In a statement released by Citigroup spokeswoman Elizabeth Patella, the bank says, “This new policy reflects our declining exposure and our continued commitment to managing environmental and social risks and opportunities.”
The Bank’s Environmental & Social Policy Framework guidelines which were posted online at the same time Patella released the statement, say the new policy will apply to coal companies that “use mountaintop removal methods as well as coal-focused subsidiaries of diversified mining companies.”
According to the guidelines, “Climate change is a global challenge of tremendous magnitude, and Citi is helping to accelerate the transition from a high-carbon to a low-carbon economy. Going forward, we commit to continue this trend of reducing our global credit exposure to coal mining companies.”
Earlier this year Credit Agricole SA and Bank of America Corp. announced they were stepping back from financing coal the coal industry, a move experts say was driven by lawmakers and activists increasing their calls to reign in use of coal, which is considered the biggest contributor to global warming. Next month 200 countries will meet in Paris to hammer out a global deal to reduce fossil-fuel pollution.
Although the Citigroup news is a blow to the coal industry, it is welcomed by the executive director of the Rainforest Action Network Lindsey Allen. The advocacy group has pressured banks for some time to cut their support of the coal industry.
“With Bank of America, Credit Agricole, and now Citigroup withdrawing support for coal mining, this announcement shows major momentum away from financing coal by the banking sector,” he says.

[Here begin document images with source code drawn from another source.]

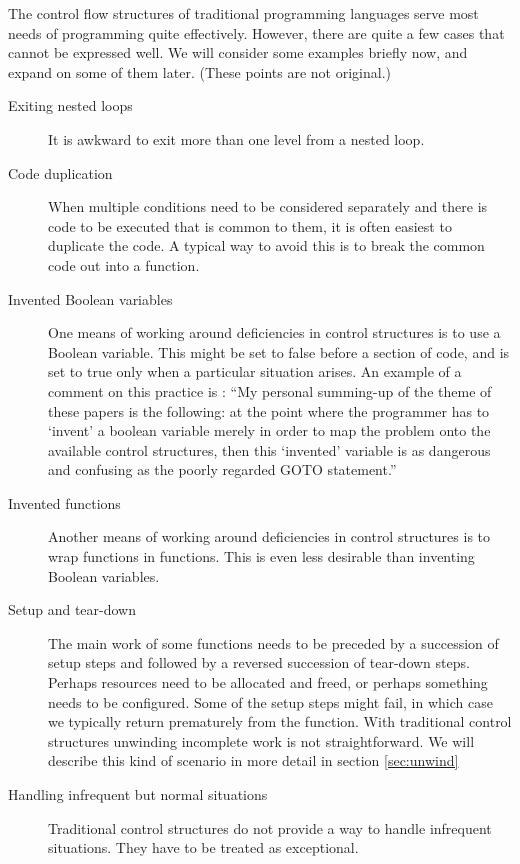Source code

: \documentclass[10pt]{amsart}
\begin{document}
The control flow structures of traditional programming languages serve
most needs of programming quite effectively.  However, there are quite
a few cases that cannot be expressed well.  We will consider some
examples briefly now, and expand on some of them later.  (These points
are not original.)
\begin{description}
\item[Exiting nested loops] It is awkward to exit more than one level
  from a nested loop.
\item[Code duplication]  When multiple conditions need to be
  considered separately and there is code to be executed that is
  common to them, it is often easiest to duplicate the code.  A
  typical way to avoid this is to break the common code out into a
  function.
\item[Invented Boolean variables] One means of working around
  deficiencies in control structures is to use a Boolean variable.
  This might be set to false before a section of code, and is set to
  true only when a particular situation arises.  An example of a
  comment on this practice is \cite[section 2.2, \emph{Deeply Nested
    IF-THEN-ELSE Considered Harmful}]{WilliamsDO84}: ``My personal
  summing-up of the theme of these papers is the following: at the
  point where the programmer has to `invent' a boolean variable merely
  in order to map the problem onto the available control structures,
  then this `invented' variable is as dangerous and confusing as the
  poorly regarded GOTO statement.''
\item[Invented functions] Another means of working around deficiencies
  in control structures is to wrap functions in functions.  This is
  even less desirable than inventing Boolean variables.
\item[Setup and tear-down] The main work of some functions needs to be
  preceded by a succession of setup steps and followed by a reversed
  succession of tear-down steps.  Perhaps resources need to be
  allocated and freed, or perhaps something needs to be configured.
  Some of the setup steps might fail, in which case we typically
  return prematurely from the function.  With traditional control
  structures unwinding incomplete work is not straightforward.  We
  will describe this kind of scenario in more detail in section
  \ref{sec:unwind}
\item[Handling infrequent but normal situations] Traditional control
  structures do not provide a way to handle infrequent situations.
  They have to be treated as exceptional.
\end{description}
\end{document}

Experts say Citigroup’s publically announced hit on the coal industry was as much a PR exercise as a statement for its concern of the environment. They say other controversial fuels that also produce greenhouse gases are not so badly affected under the “framework”. According to the guidelines, oil-sands projects have risks that “need to be identified, mitigated and managed,” with the bank developing “a risk-review process” for oil-sands clients. The experts say Citigroup also has similar policies for shale oil and gas, which according to the released guidelines had to be “developed in a safe, transparent and environmentally and socially responsible manner”.